The main systems in place for OSS governance are simple:
- A shared repository with correctly managed access rights, accessible via command line, tools or website
- Versioning of every change so broken code can be rolled back
- Notification of code changes through publication
- A shared forum or mailing list for discussion
- A good build system that manages dependencies
- Validation of code through unit tests
- A well defined release process
What does this mean for SOA? Let's take each of those aspects and see how it maps to our SOA Governance solution - the WSO2 Registry:
- Shared repository: this is what the Registry is. It is a shared repository, with fine grained access control, and can be viewed as a website or via command-line/programmatic tools
- Every change to a resource is fully versioned, and you can checkpoint a directory at any time, capturing the exact state of all resources in that tree
- Notification of changes - you can subscribe to any aspect of the registry and repository using Atom, or extend the system using well-defined plugpoints to use email or other publication systems
- Even better than a mailing list, each resource has its own place for comments. You can subscribe to all comments across the system, but each comment is closely tied to the resource it applies to. This maintains the history of the discussion directly against the resource.

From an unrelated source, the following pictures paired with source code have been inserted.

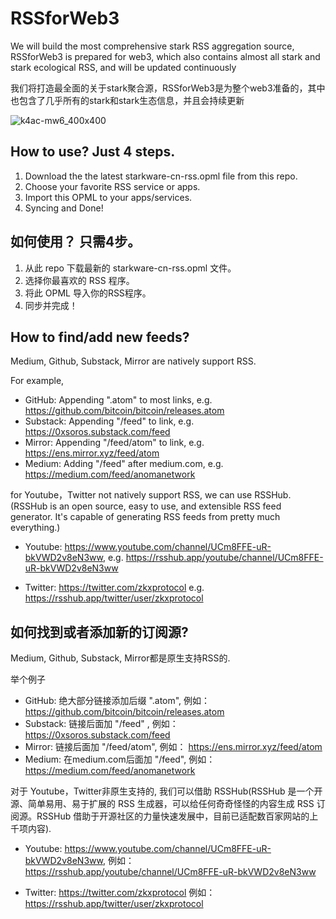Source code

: # RSSforWeb3
We will build the most comprehensive stark RSS aggregation source, RSSforWeb3 is prepared for web3, which also contains almost all stark and stark ecological RSS, and will be updated continuously

我们将打造最全面的关于stark聚合源，RSSforWeb3是为整个web3准备的，其中也包含了几乎所有的stark和stark生态信息，并且会持续更新

![k4ac-mw6_400x400](https://user-images.githubusercontent.com/18651846/194753116-7600cfc4-82d7-4738-8dc1-fd0f9d442a52.jpeg)


## How to use? Just 4 steps.
1. Download the the latest starkware-cn-rss.opml file from this repo.
2. Choose your favorite RSS service or apps. 
3. Import this OPML to your apps/services.
4. Syncing and Done!

## 如何使用？ 只需4步。
1. 从此 repo 下载最新的 starkware-cn-rss.opml 文件。
2. 选择你最喜欢的 RSS 程序。
3. 将此 OPML 导入你的RSS程序。
4. 同步并完成！


## How to find/add new feeds?
Medium, Github, Substack, Mirror are natively support RSS.

For example,

- GitHub: Appending ".atom" to most links, e.g. https://github.com/bitcoin/bitcoin/releases.atom
- Substack: Appending "/feed" to link, e.g. https://0xsoros.substack.com/feed
- Mirror: Appending "/feed/atom" to link, e.g. https://ens.mirror.xyz/feed/atom
- Medium: Adding "/feed" after medium.com, e.g. https://medium.com/feed/anomanetwork

for Youtube，Twitter not natively support RSS, we can use RSSHub. (RSSHub is an open source, easy to use, and extensible RSS feed generator. It's capable of generating RSS feeds from pretty much everything.)
- Youtube: https://www.youtube.com/channel/UCm8FFE-uR-bkVWD2v8eN3ww, 
e.g. https://rsshub.app/youtube/channel/UCm8FFE-uR-bkVWD2v8eN3ww

- Twitter: https://twitter.com/zkxprotocol
e.g. https://rsshub.app/twitter/user/zkxprotocol



## 如何找到或者添加新的订阅源?
Medium, Github, Substack, Mirror都是原生支持RSS的.

举个例子

- GitHub: 绝大部分链接添加后缀 ".atom", 例如： https://github.com/bitcoin/bitcoin/releases.atom
- Substack: 链接后面加 "/feed" , 例如： https://0xsoros.substack.com/feed
- Mirror: 链接后面加 "/feed/atom", 例如： https://ens.mirror.xyz/feed/atom
- Medium: 在medium.com后面加 "/feed", 例如： https://medium.com/feed/anomanetwork

对于 Youtube，Twitter非原生支持的, 我们可以借助 RSSHub(RSSHub 是一个开源、简单易用、易于扩展的 RSS 生成器，可以给任何奇奇怪怪的内容生成 RSS 订阅源。RSSHub 借助于开源社区的力量快速发展中，目前已适配数百家网站的上千项内容).
- Youtube: https://www.youtube.com/channel/UCm8FFE-uR-bkVWD2v8eN3ww, 
例如： https://rsshub.app/youtube/channel/UCm8FFE-uR-bkVWD2v8eN3ww

- Twitter: https://twitter.com/zkxprotocol
例如： https://rsshub.app/twitter/user/zkxprotocol
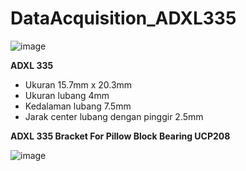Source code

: # DataAcquisition_ADXL335

![image](https://github.com/MuhammadNafishZaldinanda/DataAcquisition_ADXL335/assets/108967925/328c0c47-eb50-4aa7-8e55-31b28190d1ce)


**ADXL 335**
- Ukuran 15.7mm x 20.3mm
- Ukuran lubang 4mm
- Kedalaman lubang 7.5mm
- Jarak center lubang dengan pinggir 2.5mm

**ADXL 335 Bracket For Pillow Block Bearing UCP208**

![image](https://github.com/MuhammadNafishZaldinanda/DataAcquisition_ADXL335/assets/108967925/c7ff6cc0-d397-44a1-a336-dcb5e371c211)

- Dependency management - both automatic (this WSDL uses this Schema) or simply added by the developers, this allows impact analysis - which WSDLs are affected when I change this Schema
- Validation - we now have build in WSDL validation and WS-I compliance testing, and the system can be extended to support any level of validation of resources (e.g. WADL validation or Policy checking)
- Release process - you can simply define a lifecycle for resources (or different lifecycles). These can be as simple as promote/demote, or can build in rules to invoke different users to authorize.